Maria Haro Sly in Phenomenal World:
Since the early 2000s, Argentine development finance has undergone a profound transformation. Amid cyclical debt defaults and endless negotiations with Western investors and the IMF, Chinese overseas investment loans have slowly crept to the fore. Between 2007 and 2020, Argentina received $10.65 billion in investment from Chinese companies, concentrated in the energy, mining, and financial sectors. Today, Argentina is the fourth-largest recipient of Chinese loans in the region, securing around $17 billion in total. These loans have primarily supported transportation infrastructure, energy projects, and the enhancement of Argentine exports. In 2022, President Alberto Fernández agreed to open financing lines with China totaling nearly $23 billion through the Strategic Dialogue for Economic Cooperation and Coordination (DECCE) and Belt and Road Initiative, though the latter is still pending activation.
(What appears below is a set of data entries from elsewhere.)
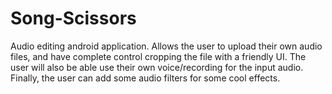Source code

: Song-Scissors
=============

Audio editing android application. Allows the user to upload their own audio files, and have complete control cropping the file with a friendly UI. The user will also be able use their own voice/recording for the input audio. Finally, the user can add some audio filters for some cool effects.
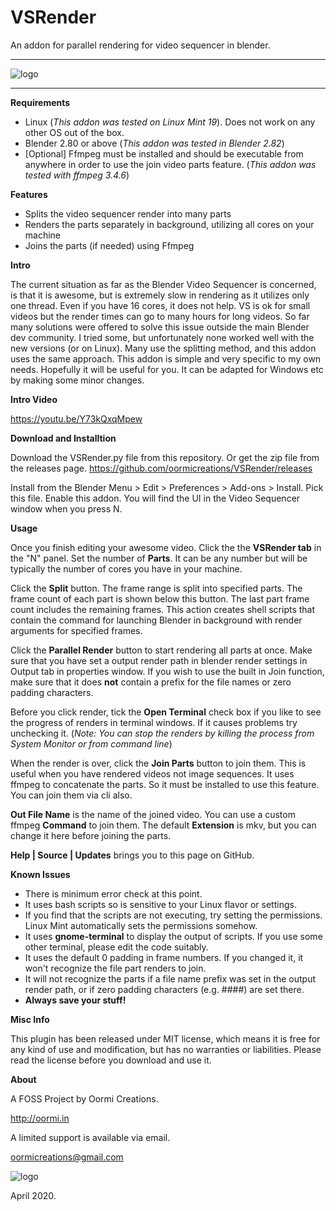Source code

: # VSRender

An addon for parallel rendering for video sequencer in blender.

---

![logo](https://oormi.in/software/software_images/vsrenderthumb.jpg)

---


**Requirements**

* Linux (_This addon was tested on Linux Mint 19_). Does not work on any other OS out of the box.
* Blender 2.80 or above (_This addon was tested in Blender 2.82_)
* [Optional] Ffmpeg must be installed and should be executable from anywhere in order to use the join video parts feature. (_This addon was tested with ffmpeg 3.4.6_)

**Features**

* Splits the video sequencer render into many parts
* Renders the parts separately in background, utilizing all cores on your machine
* Joins the parts (if needed) using Ffmpeg

**Intro**

The current situation as far as the Blender Video Sequencer is concerned, is that it is awesome, but is extremely slow in rendering as it utilizes only one thread. Even if you have 16 cores, it does not help. VS is ok for small videos but the render times can go to many hours for long videos. So far many solutions were offered to solve this issue outside the main Blender dev community. I tried some, but unfortunately none worked well with the new versions (or on Linux). Many use the splitting method, and this addon uses the same approach. This addon is simple and very specific to my own needs. Hopefully it will be useful for you. It can be adapted for Windows etc by making some minor changes.

**Intro Video**

https://youtu.be/Y73kQxqMpew

**Download and Installtion**

Download the VSRender.py file from this repository. Or get the zip file from the releases page.
https://github.com/oormicreations/VSRender/releases

Install from the Blender Menu > Edit > Preferences > Add-ons > Install. Pick this file. Enable this addon.
You will find the UI in the Video Sequencer window when you press N.

**Usage**

Once you finish editing your awesome video. Click the the **VSRender tab** in the "N" panel. 
Set the number of **Parts**. It can be any number but will be typically the number of cores you have in your machine.

Click the **Split** button. The frame range is split into specified parts. The frame count of each part is shown below this button. The last part frame count includes the remaining frames. This action creates shell scripts that contain the command for launching Blender in background with render arguments for specified frames.

Click the **Parallel Render** button to start rendering all parts at once. Make sure that you have set a output render path in blender render settings in Output tab in properties window. If you wish to use the built in Join function, make sure that it does **not** contain a prefix for the file names or zero padding characters.

Before you click render, tick the **Open Terminal** check box if you like to see the progress of renders in terminal windows. If it causes problems try unchecking it. (_Note: You can stop the renders by killing the process from System Monitor or from command line_)

When the render is over, click the **Join Parts** button to join them. This is useful when you have rendered videos not image sequences. It uses ffmpeg to concatenate the parts. So it must be installed to use this feature. You can join them via cli also.

**Out File Name** is the name of the joined video. You can use a custom ffmpeg **Command** to join them. The default **Extension** is mkv, but you can change it here before joining the parts.

**Help | Source | Updates** brings you to this page on GitHub.


**Known Issues**

* There is minimum error check at this point.
* It uses bash scripts so is sensitive to your Linux flavor or settings.
* If you find that the scripts are not executing, try setting the permissions. Linux Mint automatically sets the permissions somehow.
* It uses **gnome-terminal** to display the output of scripts. If you use some other terminal, please edit the code suitably.
* It uses the default 0 padding in frame numbers. If you changed it, it won't recognize the file part renders to join.
* It will not recognize the parts if a file name prefix was set in the output render path, or if zero padding characters (e.g. ####) are set there.
* **Always save your stuff!**


**Misc Info**

This plugin has been released under MIT license, which means it is free for any kind of use and modification, but has no warranties or liabilities. Please read the license before you download and use it. 

**About**

A FOSS Project by Oormi Creations.

http://oormi.in

A limited support is available via email.

oormicreations@gmail.com


![logo](https://oormi.in/software/cbp/images/OormiLogo.png)

April 2020.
It’s within this changing borrowing landscape that Javier Milei, the self-defined “first true free-trade reformer and libertarian president in the history of the world,” has been elected. Milei won the ballot against the former Minister of Finance, Sergio Massa, in a country with 140 percent inflation rate and plummeting exports thanks to a drought that resulted in a $19 billion loss, nearly 3 percent of Argentina’s GDP.
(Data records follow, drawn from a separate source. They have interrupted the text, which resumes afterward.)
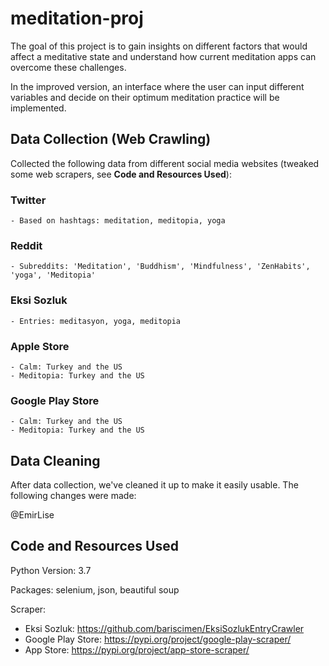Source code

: # meditation-proj

The goal of this project is to gain insights on different factors that would affect a meditative state and understand how current meditation apps can overcome these challenges. 

In the improved version, an interface where the user can input different variables and decide on their optimum meditation practice will be implemented.

## Data Collection (Web Crawling)

Collected the following data from different social media websites (tweaked some web scrapers, see  **Code and Resources Used**):

### Twitter
    - Based on hashtags: meditation, meditopia, yoga
### Reddit
    - Subreddits: 'Meditation', 'Buddhism', 'Mindfulness', 'ZenHabits', 'yoga', 'Meditopia'
### Eksi Sozluk
    - Entries: meditasyon, yoga, meditopia
### Apple Store
    - Calm: Turkey and the US
    - Meditopia: Turkey and the US
### Google Play Store
    - Calm: Turkey and the US
    - Meditopia: Turkey and the US

## Data Cleaning

After data collection, we've cleaned it up to make it easily usable. The following changes were made: 

@EmirLise

## Code and Resources Used

Python Version: 3.7

Packages: selenium, json, beautiful soup

Scraper: 
- Eksi Sozluk: https://github.com/bariscimen/EksiSozlukEntryCrawler
- Google Play Store: https://pypi.org/project/google-play-scraper/
- App Store: https://pypi.org/project/app-store-scraper/
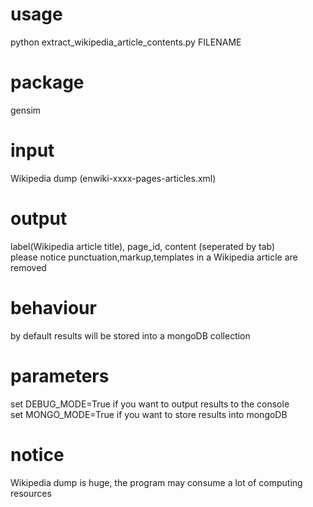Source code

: # usage
python extract_wikipedia_article_contents.py FILENAME  
# package
gensim

# input
Wikipedia dump (enwiki-xxxx-pages-articles.xml)
# output
label(Wikipedia article title), page_id, content (seperated by tab)  
please notice punctuation,markup,templates in a Wikipedia article are removed

# behaviour
by default results will be stored into a mongoDB collection  
# parameters
set DEBUG_MODE=True if you want to output results to the console  
set MONGO_MODE=True if you want to store results into mongoDB
# notice
Wikipedia dump is huge, the program may consume a lot of computing resources 
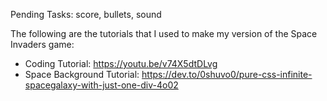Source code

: Pending Tasks: score, bullets, sound

The following are the tutorials that I used to make my version of the Space Invaders game:

- Coding Tutorial: https://youtu.be/v74X5dtDLvg
- Space Background Tutorial: https://dev.to/0shuvo0/pure-css-infinite-spacegalaxy-with-just-one-div-4o02
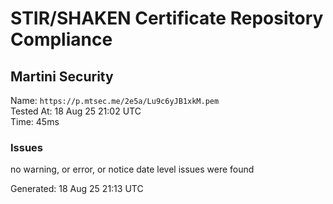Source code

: # STIR/SHAKEN Certificate Repository Compliance

## Martini Security

Name: `https://p.mtsec.me/2e5a/Lu9c6yJB1xkM.pem`\
Tested At: 18 Aug 25 21:02 UTC\
Time: 45ms

### Issues

no warning, or error, or notice date level issues were found

Generated: 18 Aug 25 21:13 UTC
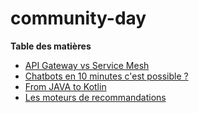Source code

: # community-day

**Table des matières**

 - [API Gateway vs Service Mesh](api/README.md)
 - [Chatbots en 10 minutes c'est possible ?](chatbot/README.md)
 - [From JAVA to Kotlin](kotlin/README.md)
 - [Les moteurs de recommandations](machine-learning/README.md)
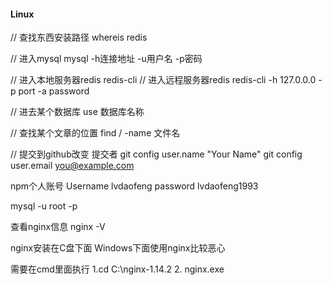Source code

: #### Linux
// 查找东西安装路径
whereis redis

// 进入mysql
mysql -h连接地址 -u用户名 -p密码

// 进入本地服务器redis
redis-cli
// 进入远程服务器redis
redis-cli -h 127.0.0.0 -p port -a password

// 进去某个数据库
use 数据库名称

// 查找某个文章的位置
find / -name 文件名


// 提交到github改变 提交者
git config user.name "Your Name"
git config user.email you@example.com


npm个人账号
Username lvdaofeng
password lvdaofeng1993


mysql -u root  -p


查看nginx信息 nginx -V

nginx安装在C盘下面
Windows下面使用nginx比较恶心

需要在cmd里面执行
1.cd C:\nginx-1.14.2
2. nginx.exe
Economically, Milei raises a sense of déjà vu reminiscent of neoliberal figures from the 1970s, 1990s, and the Macri era. His political party and cabinet are drawn from earlier administrations, with figures like Ricardo Bussi (son of the dictator and governor of the Tucuman Province), and members from Menem’s administration, including Menem’s nephew, Martín Menem, as president of the Senate. Notably, a significant number of former ministers from Macri’s government—Patricia Bullrich, Luis Caputo, Santiago Bausili, among others—have also joined Milei’s cabinet.